I run HandBrake Web on headless kit to automate video transcoding. This guide walks through a practical HandBrake Web setup, from the basics on a headless server to running automated jobs and distributed encoding. I keep commands minimal and give checks you can run right away. Read a step, try it, check the verification notes.
Start with the requirements and server setup. You need a Linux box or NAS with Docker or a container runtime, enough CPU and storage for your source and output, and optional GPU drivers if you plan to use hardware acceleration. Create three directories on the server: config, input and output. Make sure the user running Docker has permission to write those folders. A simple docker run example that maps those folders and exposes the web interface looks like this:
1) docker run -d –name=handbrake-web -p 8080:3000 -v /srv/handbrake/config:/config -v /srv/handbrake/input:/input -v /srv/handbrake/output:/output handbrake-web-server:latest
2) Check the container is running with docker ps and view logs with docker logs -f handbrake-web. The web interface will be available at http://your-server:8080. If you plan to use GPU acceleration, install the correct drivers and test the vendor tools first, then enable acceleration inside the web UI and run a short transcode as a proof. Hardware support varies by CPU and GPU model, so test before relying on it.

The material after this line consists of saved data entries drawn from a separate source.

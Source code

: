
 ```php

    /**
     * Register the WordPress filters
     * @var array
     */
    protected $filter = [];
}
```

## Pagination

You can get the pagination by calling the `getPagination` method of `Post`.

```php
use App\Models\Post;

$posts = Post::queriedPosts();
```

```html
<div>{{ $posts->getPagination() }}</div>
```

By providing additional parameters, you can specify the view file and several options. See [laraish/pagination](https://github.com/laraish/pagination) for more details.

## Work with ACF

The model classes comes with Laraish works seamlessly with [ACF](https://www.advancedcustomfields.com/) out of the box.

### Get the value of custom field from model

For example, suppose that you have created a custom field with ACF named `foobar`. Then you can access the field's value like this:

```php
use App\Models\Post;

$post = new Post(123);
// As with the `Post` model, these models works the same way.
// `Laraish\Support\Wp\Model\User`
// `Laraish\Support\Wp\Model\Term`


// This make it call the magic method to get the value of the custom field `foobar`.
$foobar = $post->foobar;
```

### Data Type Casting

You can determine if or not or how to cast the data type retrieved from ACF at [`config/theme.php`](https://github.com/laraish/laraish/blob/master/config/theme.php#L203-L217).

Configuring the web interface and creating jobs takes a few minutes. Open the UI and add or confirm the input and output paths match the volumes you mounted. Create a new job by selecting the source file, choosing a preset or custom settings, and pointing the destination to your output path. Typical quick settings for general sharing are: 1080p, H.264, a reasonable constant quality (RF 20–22), and copy subtitles if required. Save that as a named preset so you can reuse it. For automation, enable directory monitoring in the settings and add a watcher that points to your input folder. Set the action on new files to create jobs automatically and choose the preset to apply. Small tip: use a subfolder per origin (for example: /input/phones, /input/camera) so different presets can apply per watcher.
If you want distributed encoding, run worker instances on other machines and register them with the main server. There are two common approaches: shared storage or networked job distribution. Shared storage is simpler: mount the same input and output paths into each worker container; the server creates jobs and workers pick them up from the shared filesystem. For true distributed work without shared storage, run the worker image and point it at the server API endpoint so it can fetch job data and source segments. Make sure your firewall allows the management port between server and workers and that any API tokens are kept safe. I recommend starting with one remote worker, run a few test transcodes, and watch how load spreads across CPUs and GPUs before adding more workers.
Verification and basic troubleshooting. After a job finishes check three places: the web UI job log, the container logs, and the output file properties. Play the output and confirm duration, audio tracks and subtitles match expectations. If a transcode fails quickly, check file permissions; a lot of failures come from container users not having write access to the output folder. If a transcode is slow, run a quick single-file test with software-only encoding to get a baseline, then enable hardware acceleration and compare. Watch CPU and GPU utilisation with top, nvidia-smi or intelgputop depending on hardware. For long runs, rotate logs and back up the /config folder so you keep presets and worker registration if the container is rebuilt.
Concrete takeaways. Use containerised HandBrake Web for a reliable web interface on a headless server. Map config, input and output folders and test one job before switching to full automation. Use directory watchers to create jobs automatically and add workers incrementally for distributed encoding. Verify each change with short test transcodes. That gives you repeatable automation, predictable results, and a clear path to scale.